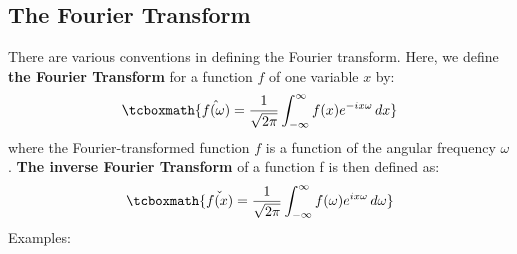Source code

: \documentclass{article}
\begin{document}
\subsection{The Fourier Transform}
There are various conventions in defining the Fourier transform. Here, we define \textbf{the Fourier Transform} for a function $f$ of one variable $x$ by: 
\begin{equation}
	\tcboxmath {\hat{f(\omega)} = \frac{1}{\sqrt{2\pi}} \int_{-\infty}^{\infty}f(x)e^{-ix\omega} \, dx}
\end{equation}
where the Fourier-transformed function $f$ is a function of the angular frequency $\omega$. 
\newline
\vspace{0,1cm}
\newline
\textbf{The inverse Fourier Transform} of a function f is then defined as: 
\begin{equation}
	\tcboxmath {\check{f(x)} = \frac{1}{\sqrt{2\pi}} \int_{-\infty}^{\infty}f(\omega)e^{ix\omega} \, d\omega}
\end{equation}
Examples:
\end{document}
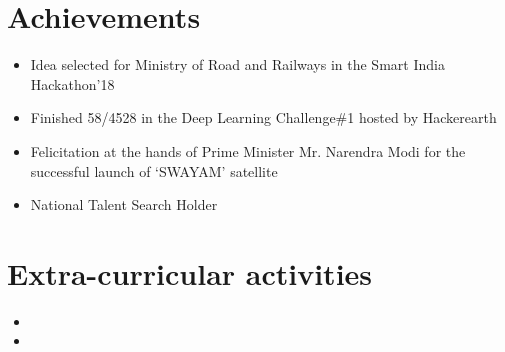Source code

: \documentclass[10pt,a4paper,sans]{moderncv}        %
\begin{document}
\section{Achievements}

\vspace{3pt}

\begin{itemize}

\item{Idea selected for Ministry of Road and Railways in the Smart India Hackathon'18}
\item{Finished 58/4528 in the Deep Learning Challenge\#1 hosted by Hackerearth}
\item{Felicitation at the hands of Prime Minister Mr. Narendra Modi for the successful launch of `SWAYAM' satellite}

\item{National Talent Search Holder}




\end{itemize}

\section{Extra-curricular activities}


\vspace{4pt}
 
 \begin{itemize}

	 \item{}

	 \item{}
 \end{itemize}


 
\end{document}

• WHAT TO DO:
Without the images, write out all of the records exactly.

• EXERCISE ANSWER:
Source code

: \documentclass{article}
\begin{document}
\subsection{The Fourier Transform}
There are various conventions in defining the Fourier transform. Here, we define \textbf{the Fourier Transform} for a function $f$ of one variable $x$ by: 
\begin{equation}
	\tcboxmath {\hat{f(\omega)} = \frac{1}{\sqrt{2\pi}} \int_{-\infty}^{\infty}f(x)e^{-ix\omega} \, dx}
\end{equation}
where the Fourier-transformed function $f$ is a function of the angular frequency $\omega$. 
\newline
\vspace{0,1cm}
\newline
\textbf{The inverse Fourier Transform} of a function f is then defined as: 
\begin{equation}
	\tcboxmath {\check{f(x)} = \frac{1}{\sqrt{2\pi}} \int_{-\infty}^{\infty}f(\omega)e^{ix\omega} \, d\omega}
\end{equation}
Examples:
\end{document}
Source code

: \documentclass[10pt,a4paper,sans]{moderncv}        %
\begin{document}
\section{Achievements}

\vspace{3pt}

\begin{itemize}

\item{Idea selected for Ministry of Road and Railways in the Smart India Hackathon'18}
\item{Finished 58/4528 in the Deep Learning Challenge\#1 hosted by Hackerearth}
\item{Felicitation at the hands of Prime Minister Mr. Narendra Modi for the successful launch of `SWAYAM' satellite}

\item{National Talent Search Holder}




\end{itemize}

\section{Extra-curricular activities}


\vspace{4pt}
 
 \begin{itemize}

	 \item{}

	 \item{}
 \end{itemize}


 
\end{document}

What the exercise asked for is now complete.